Source texts of formatted documents:

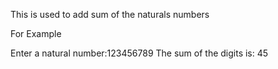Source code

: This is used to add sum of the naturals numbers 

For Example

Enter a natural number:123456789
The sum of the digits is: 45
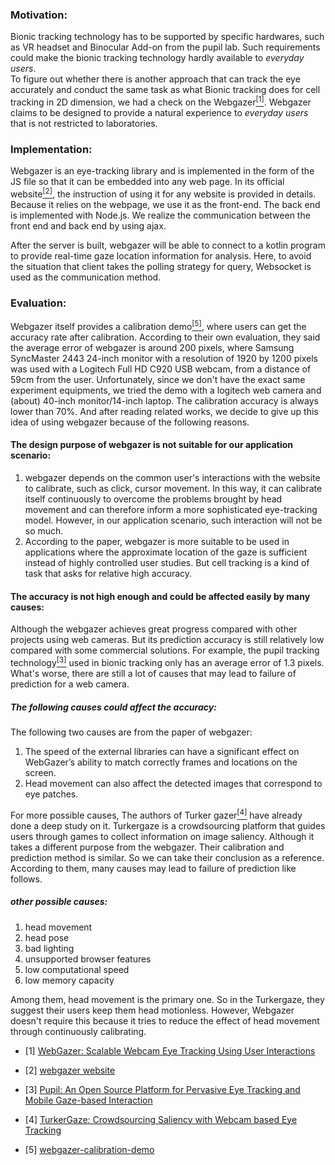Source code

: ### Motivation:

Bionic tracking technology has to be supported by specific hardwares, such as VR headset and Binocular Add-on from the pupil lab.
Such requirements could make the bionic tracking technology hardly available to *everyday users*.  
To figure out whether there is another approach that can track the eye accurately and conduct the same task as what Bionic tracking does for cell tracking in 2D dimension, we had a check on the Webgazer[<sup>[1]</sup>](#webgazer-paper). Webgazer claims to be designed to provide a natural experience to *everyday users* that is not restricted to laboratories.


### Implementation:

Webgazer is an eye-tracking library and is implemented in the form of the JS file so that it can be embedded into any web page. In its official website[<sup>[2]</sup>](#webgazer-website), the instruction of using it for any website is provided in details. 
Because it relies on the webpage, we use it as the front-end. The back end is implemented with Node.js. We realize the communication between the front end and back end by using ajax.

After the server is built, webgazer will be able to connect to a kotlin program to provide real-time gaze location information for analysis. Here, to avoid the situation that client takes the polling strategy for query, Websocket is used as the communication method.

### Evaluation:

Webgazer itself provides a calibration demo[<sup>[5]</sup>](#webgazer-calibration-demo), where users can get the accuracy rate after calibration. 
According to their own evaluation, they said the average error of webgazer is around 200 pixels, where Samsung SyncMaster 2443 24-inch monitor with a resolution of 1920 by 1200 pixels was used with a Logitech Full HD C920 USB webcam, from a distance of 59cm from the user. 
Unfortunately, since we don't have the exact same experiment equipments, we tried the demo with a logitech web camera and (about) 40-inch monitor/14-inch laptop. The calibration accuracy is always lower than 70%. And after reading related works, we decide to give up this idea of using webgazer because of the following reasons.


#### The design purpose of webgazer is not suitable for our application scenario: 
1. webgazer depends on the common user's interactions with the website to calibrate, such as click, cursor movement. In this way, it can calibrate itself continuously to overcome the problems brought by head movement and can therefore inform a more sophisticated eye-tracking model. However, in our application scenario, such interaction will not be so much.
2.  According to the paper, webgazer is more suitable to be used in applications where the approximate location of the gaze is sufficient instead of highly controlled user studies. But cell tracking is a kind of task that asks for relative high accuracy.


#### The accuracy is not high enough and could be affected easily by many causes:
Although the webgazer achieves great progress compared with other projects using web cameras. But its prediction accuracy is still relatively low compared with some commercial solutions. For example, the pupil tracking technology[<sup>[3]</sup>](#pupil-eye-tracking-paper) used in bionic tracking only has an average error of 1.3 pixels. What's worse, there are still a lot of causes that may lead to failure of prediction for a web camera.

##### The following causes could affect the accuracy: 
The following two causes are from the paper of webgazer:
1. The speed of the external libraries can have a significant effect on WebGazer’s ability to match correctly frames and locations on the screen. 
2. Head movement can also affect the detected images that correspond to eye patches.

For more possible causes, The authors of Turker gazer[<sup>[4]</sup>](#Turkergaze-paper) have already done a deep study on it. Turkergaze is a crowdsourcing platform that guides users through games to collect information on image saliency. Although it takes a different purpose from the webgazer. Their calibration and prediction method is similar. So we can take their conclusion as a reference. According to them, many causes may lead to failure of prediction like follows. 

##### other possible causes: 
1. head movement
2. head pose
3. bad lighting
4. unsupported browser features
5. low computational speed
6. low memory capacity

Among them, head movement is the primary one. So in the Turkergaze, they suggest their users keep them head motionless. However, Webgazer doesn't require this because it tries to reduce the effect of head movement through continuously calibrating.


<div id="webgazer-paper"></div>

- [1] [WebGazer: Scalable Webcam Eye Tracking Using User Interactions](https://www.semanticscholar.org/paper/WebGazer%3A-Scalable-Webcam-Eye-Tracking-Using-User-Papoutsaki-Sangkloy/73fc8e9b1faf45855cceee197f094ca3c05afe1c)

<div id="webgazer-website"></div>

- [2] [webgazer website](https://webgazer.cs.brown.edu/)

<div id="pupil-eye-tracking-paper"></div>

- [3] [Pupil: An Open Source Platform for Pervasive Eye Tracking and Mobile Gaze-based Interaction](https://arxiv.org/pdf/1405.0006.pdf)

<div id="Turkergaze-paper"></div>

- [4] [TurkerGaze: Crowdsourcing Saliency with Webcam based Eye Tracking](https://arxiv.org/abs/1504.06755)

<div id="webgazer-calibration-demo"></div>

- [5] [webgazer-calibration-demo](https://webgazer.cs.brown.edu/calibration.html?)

==

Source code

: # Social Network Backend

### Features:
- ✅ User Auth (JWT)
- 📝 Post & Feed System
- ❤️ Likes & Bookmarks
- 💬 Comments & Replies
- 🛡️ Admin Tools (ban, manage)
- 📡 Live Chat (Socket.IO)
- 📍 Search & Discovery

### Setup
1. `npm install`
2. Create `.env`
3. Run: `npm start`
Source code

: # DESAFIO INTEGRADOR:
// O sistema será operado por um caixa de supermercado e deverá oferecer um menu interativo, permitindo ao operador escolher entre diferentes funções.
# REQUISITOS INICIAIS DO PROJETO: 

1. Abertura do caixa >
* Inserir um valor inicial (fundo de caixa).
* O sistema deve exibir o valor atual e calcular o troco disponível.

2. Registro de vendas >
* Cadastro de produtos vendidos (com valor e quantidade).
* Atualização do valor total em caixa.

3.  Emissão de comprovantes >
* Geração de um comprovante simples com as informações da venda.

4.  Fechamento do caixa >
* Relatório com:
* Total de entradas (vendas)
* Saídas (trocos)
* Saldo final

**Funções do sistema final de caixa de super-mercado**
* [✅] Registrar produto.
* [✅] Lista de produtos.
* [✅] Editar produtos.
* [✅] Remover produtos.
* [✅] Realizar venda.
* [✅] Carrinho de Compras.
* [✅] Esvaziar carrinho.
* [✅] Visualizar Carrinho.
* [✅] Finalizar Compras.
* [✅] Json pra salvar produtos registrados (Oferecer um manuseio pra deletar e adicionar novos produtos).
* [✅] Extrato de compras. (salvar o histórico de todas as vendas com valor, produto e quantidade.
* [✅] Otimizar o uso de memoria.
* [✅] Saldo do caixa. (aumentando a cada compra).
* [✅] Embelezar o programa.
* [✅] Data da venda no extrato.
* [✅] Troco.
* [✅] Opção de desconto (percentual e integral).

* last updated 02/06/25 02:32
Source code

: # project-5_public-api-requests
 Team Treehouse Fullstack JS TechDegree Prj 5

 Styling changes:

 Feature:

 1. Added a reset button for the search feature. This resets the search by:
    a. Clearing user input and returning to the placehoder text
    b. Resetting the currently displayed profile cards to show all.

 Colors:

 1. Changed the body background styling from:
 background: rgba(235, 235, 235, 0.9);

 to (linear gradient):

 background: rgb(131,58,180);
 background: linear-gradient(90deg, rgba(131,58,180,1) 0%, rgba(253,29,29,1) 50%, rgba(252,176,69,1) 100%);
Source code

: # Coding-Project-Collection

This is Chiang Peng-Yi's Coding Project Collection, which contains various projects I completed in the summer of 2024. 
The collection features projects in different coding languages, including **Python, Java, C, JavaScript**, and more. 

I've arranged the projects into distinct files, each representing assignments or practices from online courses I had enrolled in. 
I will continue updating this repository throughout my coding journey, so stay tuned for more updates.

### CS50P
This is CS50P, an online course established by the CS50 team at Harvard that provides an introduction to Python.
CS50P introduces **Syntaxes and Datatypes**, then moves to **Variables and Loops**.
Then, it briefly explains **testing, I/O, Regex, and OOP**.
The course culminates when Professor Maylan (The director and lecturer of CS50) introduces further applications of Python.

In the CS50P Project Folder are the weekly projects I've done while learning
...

PROMPT
In the data above, which lines lie between the line with "o troco disponível." and the line with "uso de memoria.", inclusive? Print those lines exactly and nothing else.

EXERCISE OUTPUT
* O sistema deve exibir o valor atual e calcular o troco disponível.

2. Registro de vendas >
* Cadastro de produtos vendidos (com valor e quantidade).
* Atualização do valor total em caixa.

3.  Emissão de comprovantes >
* Geração de um comprovante simples com as informações da venda.

4.  Fechamento do caixa >
* Relatório com:
* Total de entradas (vendas)
* Saídas (trocos)
* Saldo final

**Funções do sistema final de caixa de super-mercado**
* [✅] Registrar produto.
* [✅] Lista de produtos.
* [✅] Editar produtos.
* [✅] Remover produtos.
* [✅] Realizar venda.
* [✅] Carrinho de Compras.
* [✅] Esvaziar carrinho.
* [✅] Visualizar Carrinho.
* [✅] Finalizar Compras.
* [✅] Json pra salvar produtos registrados (Oferecer um manuseio pra deletar e adicionar novos produtos).
* [✅] Extrato de compras. (salvar o histórico de todas as vendas com valor, produto e quantidade.
* [✅] Otimizar o uso de memoria.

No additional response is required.